Beatrice of Savoy (1250–1292) was the daughter of Amadeus IV the Count of Savoy and his second wife, Cecile of Baux. She was a member of the House of Savoy by birth, by her second marriage she became known as Lady of Villena.

Beatrice was a full sister to Boniface, Count of Savoy, as well as two sisters Eleanor and Constance. She had two older half-sisters from her father's first marriage, an elder Beatrice and Margaret.

Upon the death of her father in 1253, Beatrice received an amount of money as an inheritance. Upon the death of her ten-year-old brother Count Boniface, he was succeeded by their uncle as Peter II, Count of Savoy. Upon Peter's death, Beatrice had to renounce her claim on Savoy along with the consent of her mother in favor of the succession of her other uncle as Philip I, Count of Savoy, in the article (dated 21 October 1268) she is referred to as Contesson possibly to distinguish her from her older half-sister of the same name.

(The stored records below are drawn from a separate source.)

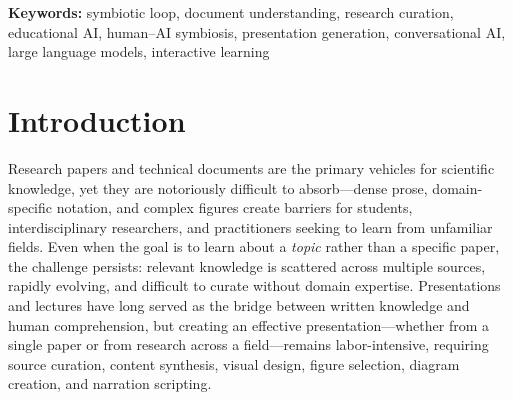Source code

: \documentclass[11pt,a4paper]{article}
\begin{document}
\noindent\textbf{Keywords:} symbiotic loop, document understanding, research curation, educational AI, human--AI symbiosis, presentation generation, conversational AI, large language models, interactive learning

\newpage
\section{Introduction}
\label{sec:intro}

Research papers and technical documents are the primary vehicles for scientific knowledge, yet they are notoriously difficult to absorb---dense prose, domain-specific notation, and complex figures create barriers for students, interdisciplinary researchers, and practitioners seeking to learn from unfamiliar fields.
Even when the goal is to learn about a \emph{topic} rather than a specific paper, the challenge persists: relevant knowledge is scattered across multiple sources, rapidly evolving, and difficult to curate without domain expertise.
Presentations and lectures have long served as the bridge between written knowledge and human comprehension, but creating an effective presentation---whether from a single paper or from research across a field---remains labor-intensive, requiring source curation, content synthesis, visual design, figure selection, diagram creation, and narration scripting.
\end{document}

A charter dated 11 August 1266 by Pope Clement IV presumably tells of Count Philip donating property to his niece "B" most likely referring to Beatrice.

Beatrice was firstly betrothed to James, second son of James I of Aragon however, the contract was broken on 11 August 1266. Ten years after the betrothal was broken, James became King of Majorca.

Beatrice firstly married on 21 October 1268 to Peter of Chalon, Seigneur de Châtelbelin, son of Jean l'Antique. Peter granted property to his wife in 1269. The couple were married for no more than six years when Peter died, they had no children.

A second marriage in 1275 (Note: Between 20 July to 10 December 1275, according to Kinkade) took place with Manuel of Castile; this was a second marriage for both parties, Manuel's first wife Constance (sister to Beatrice's one-time fiancee James) had died leaving him with two children. Manuel and Beatrice had one son Juan Manuel who was born in Escalona on 5 May 1282. Manuel died a year after the birth of their son therefore he was succeeded by their son as Manuel's other son by Constance had died young. Beatrice cared for her son until her own death nine years later, after which time Juan Manuel was left in the care of his uncle, Sancho IV of Castile.

==Sources==
- Kinkade, Richard P. (2004). "Beatrice Contesson of Savoy (c. 1250-1290): The Mother of Juan Manuel"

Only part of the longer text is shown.